News Corp, owner of The Wall Street Journal, has formally complained to the EU about Google's conduct in other areas.

EU antitrust chief Margrethe Vestager said in a December interview that the shopping case will "remain on our working desks for some time" and that she and her team were "getting wiser by the day" about Google's measures. The case underscores how difficult it is for competition authorities to order useful or effective behavioral changes in a marketplace that sometimes moves faster than regulators can.

On Monday, Google submitted the first of regular reports to EU authorities on its remedy measures. Should the EU find Google's remedies don't adhere to its decision, it could impose fines as high as 5% of the company's global daily revenues for each day Google doesn't comply.

Competitors point to several reasons why they want the remedy changed. Some say they have higher fixed costs than Google, making it harder to match Google's bids. Others complain that ads they place via Google click directly through to their clients' websites, rather than their price-comparison engine, depriving competitors of a chance to add value and woo internet users.

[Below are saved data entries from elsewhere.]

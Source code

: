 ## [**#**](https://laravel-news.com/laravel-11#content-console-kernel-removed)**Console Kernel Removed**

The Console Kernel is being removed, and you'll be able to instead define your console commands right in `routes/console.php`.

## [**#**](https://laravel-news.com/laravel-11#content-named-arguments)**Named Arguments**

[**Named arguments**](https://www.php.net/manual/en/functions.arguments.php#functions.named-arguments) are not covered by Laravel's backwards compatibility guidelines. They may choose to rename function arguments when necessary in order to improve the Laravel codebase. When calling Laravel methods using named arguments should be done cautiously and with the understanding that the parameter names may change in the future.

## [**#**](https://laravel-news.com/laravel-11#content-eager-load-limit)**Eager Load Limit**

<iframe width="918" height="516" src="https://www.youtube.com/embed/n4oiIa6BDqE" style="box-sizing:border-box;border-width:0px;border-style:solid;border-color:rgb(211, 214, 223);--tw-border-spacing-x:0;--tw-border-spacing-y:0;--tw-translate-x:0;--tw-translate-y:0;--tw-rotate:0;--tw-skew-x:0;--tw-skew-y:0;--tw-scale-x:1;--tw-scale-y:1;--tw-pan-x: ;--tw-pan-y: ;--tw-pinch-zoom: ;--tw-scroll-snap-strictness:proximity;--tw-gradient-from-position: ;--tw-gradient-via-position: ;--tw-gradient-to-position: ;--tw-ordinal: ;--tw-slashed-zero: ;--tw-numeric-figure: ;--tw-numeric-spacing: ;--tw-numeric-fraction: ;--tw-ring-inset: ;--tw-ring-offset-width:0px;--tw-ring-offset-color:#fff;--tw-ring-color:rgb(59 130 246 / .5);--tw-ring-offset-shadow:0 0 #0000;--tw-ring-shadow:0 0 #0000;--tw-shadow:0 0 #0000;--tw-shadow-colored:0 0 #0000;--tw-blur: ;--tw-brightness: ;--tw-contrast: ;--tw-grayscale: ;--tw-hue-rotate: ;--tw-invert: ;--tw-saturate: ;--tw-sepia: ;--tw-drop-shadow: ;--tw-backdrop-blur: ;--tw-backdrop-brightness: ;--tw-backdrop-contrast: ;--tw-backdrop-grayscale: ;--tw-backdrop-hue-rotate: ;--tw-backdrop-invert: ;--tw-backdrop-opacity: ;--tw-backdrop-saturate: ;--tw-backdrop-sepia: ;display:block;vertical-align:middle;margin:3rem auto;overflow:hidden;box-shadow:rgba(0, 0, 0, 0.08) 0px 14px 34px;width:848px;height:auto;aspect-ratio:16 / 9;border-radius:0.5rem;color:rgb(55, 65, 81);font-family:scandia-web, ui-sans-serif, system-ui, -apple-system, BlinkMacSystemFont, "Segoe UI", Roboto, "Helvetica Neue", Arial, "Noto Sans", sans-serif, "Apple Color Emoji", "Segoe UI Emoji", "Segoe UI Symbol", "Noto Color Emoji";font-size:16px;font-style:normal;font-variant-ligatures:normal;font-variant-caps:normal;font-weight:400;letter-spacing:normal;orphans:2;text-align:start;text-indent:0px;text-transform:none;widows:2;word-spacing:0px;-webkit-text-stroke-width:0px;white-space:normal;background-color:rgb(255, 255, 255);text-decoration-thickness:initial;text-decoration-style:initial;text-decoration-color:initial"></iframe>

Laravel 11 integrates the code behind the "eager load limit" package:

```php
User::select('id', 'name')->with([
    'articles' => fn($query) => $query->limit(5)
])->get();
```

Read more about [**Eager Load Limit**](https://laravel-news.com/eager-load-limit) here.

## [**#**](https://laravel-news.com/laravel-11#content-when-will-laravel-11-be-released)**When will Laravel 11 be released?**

Some rivals also allege Google has continued to demote their websites in its general search results since the EU decision, which also alleged such demotions. Kelkoo CEO Richard Stables says the firm's revenue from general search traffic dropped by 62% last year, to EUR2.3 million. In 2018, he projects a two-thirds drop to EUR800,000.

"What we've seen since the decision is that demotions have accelerated," Mr. Stables said.